Note: A CVS tagged revision will make it into a Perforce label ONLY
when the revision is in fact present in the converted depot, subject
to the branches selected for import. (See the notes for the
"$WANTLINES" variable in the config file).


==== MANIFEST

*** Note: You should unpack the archive on the OS you intend to run
the conversion under. I.e., do not expect to be able to unpack the
archive on a Windows machine, and have it run properly on a *nix host.
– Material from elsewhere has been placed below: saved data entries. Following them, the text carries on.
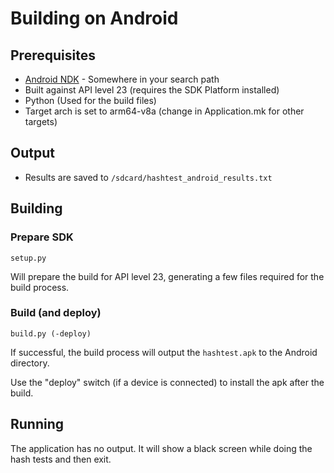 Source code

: # Building on Android

## Prerequisites

- [Android NDK](http://developer.android.com/ndk/downloads/index.html) - Somewhere in your search path
- Built against API level 23 (requires the SDK Platform installed)
- Python (Used for the build files)
- Target arch is set to arm64-v8a (change in Application.mk for other targets)

## Output
- Results are saved to ```/sdcard/hashtest_android_results.txt```

## Building

### Prepare SDK

```
setup.py
```

Will prepare the build for API level 23, generating a few files required for the build process.

### Build (and deploy)

```
build.py (-deploy)
```

If successful, the build process will output the `hashtest.apk` to the Android directory.

Use the "deploy" switch (if a device is connected) to install the apk after the build.

## Running

The application has no output. It will show a black screen while doing the hash tests and then exit.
After unpacking the distribution archive, use the MANIFEST script to
verify that you have all of the pieces.  The output should look
something like this:

    $ MANIFEST
    MANIFEST
    README
    NEWS
    config.tmpl
    bin/cvs2p4
    bin/genmetadata
    bin/genchanges
    bin/dochanges
    bin/dolabels
    bin/revmap
    bin/srcdiff
    bin/cvs2p4
    lib/util.pl
    src/rcs-5.7/src/rlog.c.patch
    test/file,v
    test/phone.gif,v
    test/dollar$file,v
    test/space file,v
    test/pound#file,v
    test/percent_%file,v
    test/at@file,v
    test/star*file,v
    test/datefile_readd,v
    test/Attic/datefile,v
    test/config.test
    test/runtest
    test/norm
    test/metadata.good
    test/lines.good
    test/changes.good
    test/p4_changes_-l.good
    test/p4_describe.good
    test/p4_describe-new.good
    test/p4_filesat.good
    test/p4_labels.good
  
    All ok
    $

==== REQUIREMENTS    

This stuff should work on any Unix host that supports:

  - Perl 5.x, with working dbm support (i.e., dbmopen()/dbmclose()
    work). The scripts assume that perl will be found via $PATH. It
    must be a perl5! Some people have reported problems that seem to
    be related to dbm limitations with some perls when converting very
    large repositories. I like implementations based on Berkeley-DB.
    As supplied, you'll need to have the perl DB_File package installed.

  - Compiler suite capable of building RCS 5.7 (to make a special
    slightly tweaked version of rlog from a patch supplied with this
    package).

  - Perforce server (p4d) release 2002.1 or later.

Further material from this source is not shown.